CEO of Strategic BioSciences, Dr. Christos Efessiou said that the study had proved for the first time that a homeopathic nasal spray containing capsaicin was effective in the treatment of allergic rhinitis. Principal investigator, Dr. Martha White of the Institute for Asthma and Allergy in Maryland added, “Unlike the prescription nasal steroid sprays, this is an all-natural product that has now been demonstrated to provide clinical benefit and is available without a prescription.”

During the study period of a week, the research team gave Sinol-M and Sinol, predecessor of the former one, to 24 people, aged 13 and older, suffering with hay fever. The team instructed them to use one spray in each nostril as needed up to 12 times a day. After the “washout” period of a week, they crossed over the other formulation.

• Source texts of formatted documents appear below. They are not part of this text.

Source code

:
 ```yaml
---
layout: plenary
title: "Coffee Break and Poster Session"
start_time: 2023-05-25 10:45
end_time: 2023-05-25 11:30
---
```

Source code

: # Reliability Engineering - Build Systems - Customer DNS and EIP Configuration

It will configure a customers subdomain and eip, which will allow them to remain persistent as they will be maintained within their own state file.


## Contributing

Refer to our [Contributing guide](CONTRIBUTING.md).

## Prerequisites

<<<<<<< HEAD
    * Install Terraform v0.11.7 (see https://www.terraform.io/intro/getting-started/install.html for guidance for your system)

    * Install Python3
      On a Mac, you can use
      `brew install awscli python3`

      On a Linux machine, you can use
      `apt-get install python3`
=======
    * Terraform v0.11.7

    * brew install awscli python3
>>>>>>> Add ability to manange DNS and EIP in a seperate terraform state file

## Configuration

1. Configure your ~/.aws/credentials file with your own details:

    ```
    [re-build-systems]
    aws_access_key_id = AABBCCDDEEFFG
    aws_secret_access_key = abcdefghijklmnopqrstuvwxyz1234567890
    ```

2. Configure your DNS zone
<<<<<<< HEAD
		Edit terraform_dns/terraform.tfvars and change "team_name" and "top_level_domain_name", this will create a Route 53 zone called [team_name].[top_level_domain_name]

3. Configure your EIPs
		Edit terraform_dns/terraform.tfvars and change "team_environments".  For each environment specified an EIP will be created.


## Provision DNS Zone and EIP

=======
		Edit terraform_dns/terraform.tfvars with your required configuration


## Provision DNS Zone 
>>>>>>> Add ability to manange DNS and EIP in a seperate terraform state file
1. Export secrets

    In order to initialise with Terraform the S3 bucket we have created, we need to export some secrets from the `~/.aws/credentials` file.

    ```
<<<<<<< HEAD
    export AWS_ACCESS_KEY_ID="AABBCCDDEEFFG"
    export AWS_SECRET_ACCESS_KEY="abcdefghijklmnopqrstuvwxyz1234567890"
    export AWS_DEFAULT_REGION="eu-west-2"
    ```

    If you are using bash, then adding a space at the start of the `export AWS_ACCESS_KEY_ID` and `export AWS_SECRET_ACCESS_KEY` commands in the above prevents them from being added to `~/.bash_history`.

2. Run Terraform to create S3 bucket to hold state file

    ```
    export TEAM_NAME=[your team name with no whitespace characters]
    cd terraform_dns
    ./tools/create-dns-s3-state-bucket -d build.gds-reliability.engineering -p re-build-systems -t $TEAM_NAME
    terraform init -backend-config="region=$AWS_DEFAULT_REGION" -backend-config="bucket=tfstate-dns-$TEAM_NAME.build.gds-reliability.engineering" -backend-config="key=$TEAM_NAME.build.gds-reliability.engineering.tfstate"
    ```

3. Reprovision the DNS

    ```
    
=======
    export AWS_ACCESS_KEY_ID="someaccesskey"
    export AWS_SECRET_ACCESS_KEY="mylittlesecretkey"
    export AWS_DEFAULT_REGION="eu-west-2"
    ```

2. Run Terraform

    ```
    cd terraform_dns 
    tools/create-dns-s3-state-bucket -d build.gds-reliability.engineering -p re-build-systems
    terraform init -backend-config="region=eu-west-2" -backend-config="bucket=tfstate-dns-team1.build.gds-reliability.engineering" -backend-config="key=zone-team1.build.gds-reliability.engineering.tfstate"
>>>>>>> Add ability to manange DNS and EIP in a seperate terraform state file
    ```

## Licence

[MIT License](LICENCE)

The results showed that both, Sinol-M and Sinol reduced nasal allergy symptoms, like runny nose, itchy nose, stuffy nose and sneezing, more in comparison to pre-treatment and washout periods. However, the researchers found that relief symptoms of hay fever were achieved more with fewer sprays of Sinol-M than its predecessor, especially at night.

The study was supported by a research grant from Strategic BioSciences, the District of Columbia-based company that has licensed its patented mucoadhesive technology to Sinol USA for the development of Sinol-M.